◆ Records for this exercise
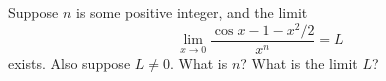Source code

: Suppose $n$ is some positive integer, and the limit
\[
\lim_{x\to0} \frac{\cos x -1 -x^2/2} {x^n} = L
\]
exists. Also suppose $L\neq0$.
What is $n$?  What is the limit $L$?
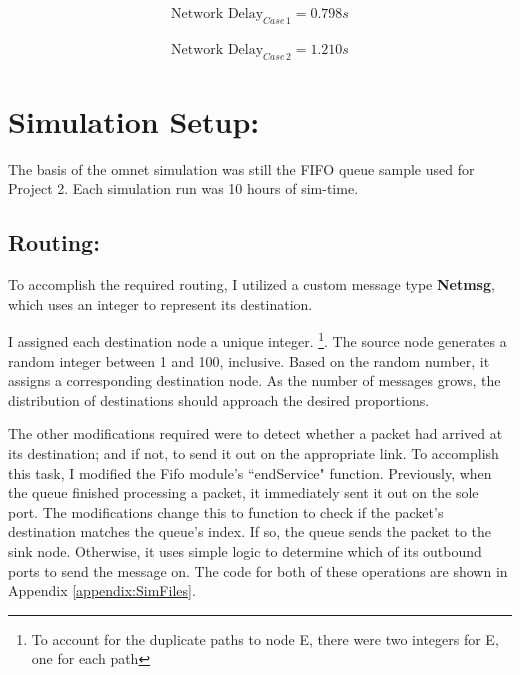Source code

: \documentclass{article}
\begin{document}
\begin{minipage}{0.5\textwidth}
\begin{align*}
\text{Network Delay}_{Case \, 1} = 0.798s
\end{align*}
\end{minipage}
\begin{minipage}{0.5\textwidth}
\begin{align*}
\text{Network Delay}_{Case \, 2} = 1.210s
\end{align*}
\end{minipage}
\newline 

\newpage
\section{Simulation Setup:}
\label{sec:SimSetup}

The basis of the omnet simulation was still the FIFO queue sample used for Project 2.
Each simulation run was 10 hours of sim-time.

\subsection{Routing:}
\label{subsec:RoutingSetup}
To accomplish the required routing, I utilized a custom message type \textbf{Netmsg}, which uses an integer to represent its destination.

I assigned each destination node a unique integer. \footnote{To account for the duplicate paths to node E, there were two integers for E, one for each path}.
The source node generates a random integer between 1 and 100, inclusive.  Based on the random number, it assigns a corresponding destination node.
As the number of messages grows, the distribution of destinations should approach the desired proportions.

The other modifications required were to detect whether a packet had arrived at its destination; and if not, to send it out on the appropriate link.
To accomplish this task, I modified the Fifo module's ``endService" function.
Previously, when the queue finished processing a packet, it immediately sent it out on the sole port.
The modifications change this to function to check if the packet's destination matches the queue's index.  
If so, the queue sends the packet to the sink node.
Otherwise, it uses simple logic to determine which of its outbound ports to send the message on.
The code for both of these operations are shown in Appendix \ref{appendix:SimFiles}.
\end{document}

◆ Aim of the exercise
All lines of the listing must be given again exactly, excluding the pictures.

◆ Expected output
Source code

: Suppose $n$ is some positive integer, and the limit
\[
\lim_{x\to0} \frac{\cos x -1 -x^2/2} {x^n} = L
\]
exists. Also suppose $L\neq0$.
What is $n$?  What is the limit $L$?
Source code

: \documentclass{article}
\begin{document}
\begin{minipage}{0.5\textwidth}
\begin{align*}
\text{Network Delay}_{Case \, 1} = 0.798s
\end{align*}
\end{minipage}
\begin{minipage}{0.5\textwidth}
\begin{align*}
\text{Network Delay}_{Case \, 2} = 1.210s
\end{align*}
\end{minipage}
\newline 

\newpage
\section{Simulation Setup:}
\label{sec:SimSetup}

The basis of the omnet simulation was still the FIFO queue sample used for Project 2.
Each simulation run was 10 hours of sim-time.

\subsection{Routing:}
\label{subsec:RoutingSetup}
To accomplish the required routing, I utilized a custom message type \textbf{Netmsg}, which uses an integer to represent its destination.

I assigned each destination node a unique integer. \footnote{To account for the duplicate paths to node E, there were two integers for E, one for each path}.
The source node generates a random integer between 1 and 100, inclusive.  Based on the random number, it assigns a corresponding destination node.
As the number of messages grows, the distribution of destinations should approach the desired proportions.

The other modifications required were to detect whether a packet had arrived at its destination; and if not, to send it out on the appropriate link.
To accomplish this task, I modified the Fifo module's ``endService" function.
Previously, when the queue finished processing a packet, it immediately sent it out on the sole port.
The modifications change this to function to check if the packet's destination matches the queue's index.  
If so, the queue sends the packet to the sink node.
Otherwise, it uses simple logic to determine which of its outbound ports to send the message on.
The code for both of these operations are shown in Appendix \ref{appendix:SimFiles}.
\end{document}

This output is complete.